[Stored data]
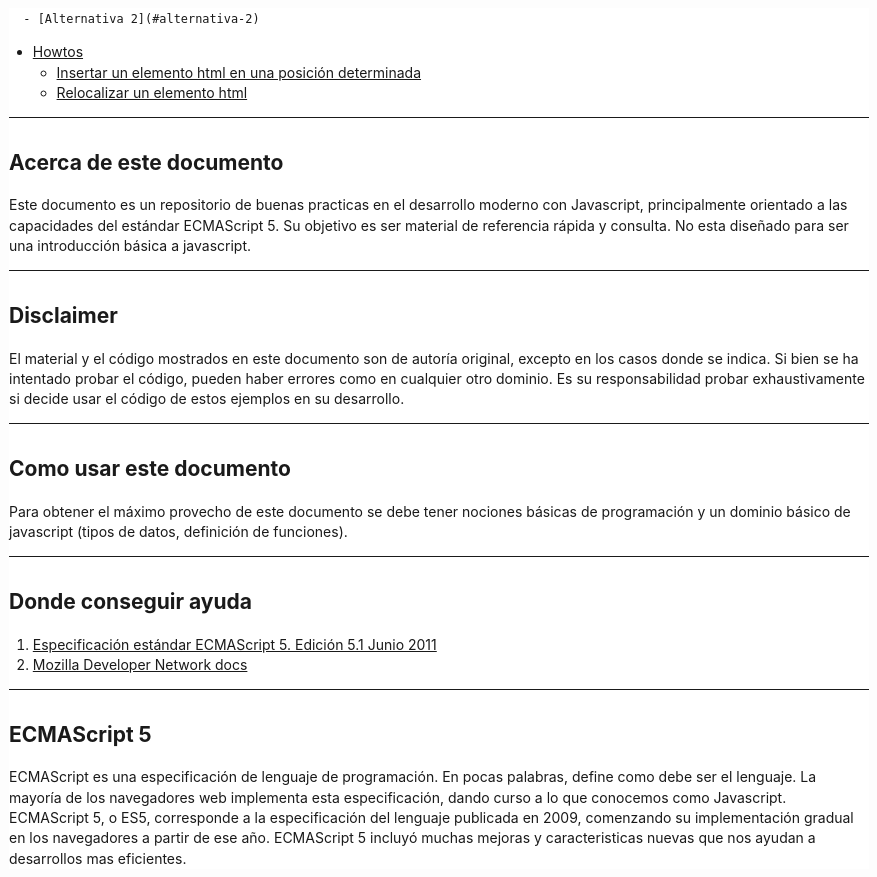       - [Alternativa 2](#alternativa-2)
  * [Howtos](#howtos)
    + [Insertar un elemento html en una posición determinada](#insertar-un-elemento-html-en-una-posici-n-determinada)
    + [Relocalizar un elemento html](#relocalizar-un-elemento-html)

---

## Acerca de este documento

Este documento es un repositorio de buenas practicas en el desarrollo moderno con Javascript, principalmente orientado a las capacidades del estándar ECMAScript 5. Su objetivo es ser material de referencia rápida y consulta. No esta diseñado para ser una introducción básica a javascript.

---

## Disclaimer

El material y el código mostrados en este documento son de autoría original, excepto en los casos donde se indica. Si bien se ha intentado probar el código, pueden haber errores como en cualquier otro dominio. Es su responsabilidad probar exhaustivamente si decide usar el código de estos ejemplos en su desarrollo.

---


## Como usar este documento

Para obtener el máximo provecho de este documento se debe tener nociones básicas de programación y un dominio básico de javascript (tipos de datos, definición de funciones).

---

## Donde conseguir ayuda

  1. [Especificación estándar ECMAScript 5. Edición 5.1 Junio 2011](http://www.ecma-international.org/ecma-262/5.1/ECMA-262.pdf)
  2. [Mozilla Developer Network docs](https://developer.mozilla.org/es/search?q=javascript&topic=apps&topic=html&topic=css&topic=js&topic=api&topic=canvas&topic=svg&topic=webgl&topic=mobile&topic=webdev&topic=http&topic=webext&topic=standards)

---

## ECMAScript 5

ECMAScript es una especificación de lenguaje de programación. En pocas palabras, define como debe ser el lenguaje. La mayoría de los navegadores web implementa esta especificación, dando curso a lo que conocemos como Javascript.
ECMAScript 5, o ES5, corresponde a la especificación del lenguaje publicada en 2009, comenzando su implementación gradual en los navegadores a partir de ese año.
ECMAScript 5 incluyó muchas mejoras y caracteristicas nuevas que nos ayudan a desarrollos mas eficientes.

◆ Task requirements
Could you restate word for word the lines above, from the one that contains "un elemento html](#relocalizar-un-elemento-html)" through the one that contains "## Disclaimer", and no others?

◆ Answer below
    + [Relocalizar un elemento html](#relocalizar-un-elemento-html)

---

## Acerca de este documento

Este documento es un repositorio de buenas practicas en el desarrollo moderno con Javascript, principalmente orientado a las capacidades del estándar ECMAScript 5. Su objetivo es ser material de referencia rápida y consulta. No esta diseñado para ser una introducción básica a javascript.

---

## Disclaimer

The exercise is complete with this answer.